Your answer must be every line of the data below that holds the string "build", copied exactly.

########

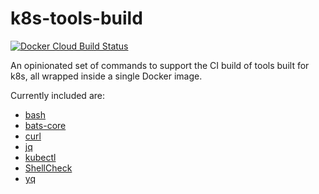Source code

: # k8s-tools-build

[![Docker Cloud Build Status](https://img.shields.io/docker/cloud/build/tbsfrdrch/k8s-tools-build.svg)](https://cloud.docker.com/repository/docker/tbsfrdrch/k8s-tools-build/builds)

An opinionated set of commands to support the CI build of tools built for k8s, all wrapped inside a single Docker image.

Currently included are:

* [bash](https://www.gnu.org/software/bash/)
* [bats-core](https://github.com/bats-core/bats-core)
* [curl](https://curl.haxx.se/)
* [jq](https://stedolan.github.io/jq/)
* [kubectl](https://kubernetes.io/docs/tasks/tools/install-kubectl/)
* [ShellCheck](https://github.com/koalaman/shellcheck)
* [yq](https://github.com/mikefarah/yq)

########

## ANSWER TO THIS TASK
: # k8s-tools-build
[![Docker Cloud Build Status](https://img.shields.io/docker/cloud/build/tbsfrdrch/k8s-tools-build.svg)](https://cloud.docker.com/repository/docker/tbsfrdrch/k8s-tools-build/builds)
An opinionated set of commands to support the CI build of tools built for k8s, all wrapped inside a single Docker image.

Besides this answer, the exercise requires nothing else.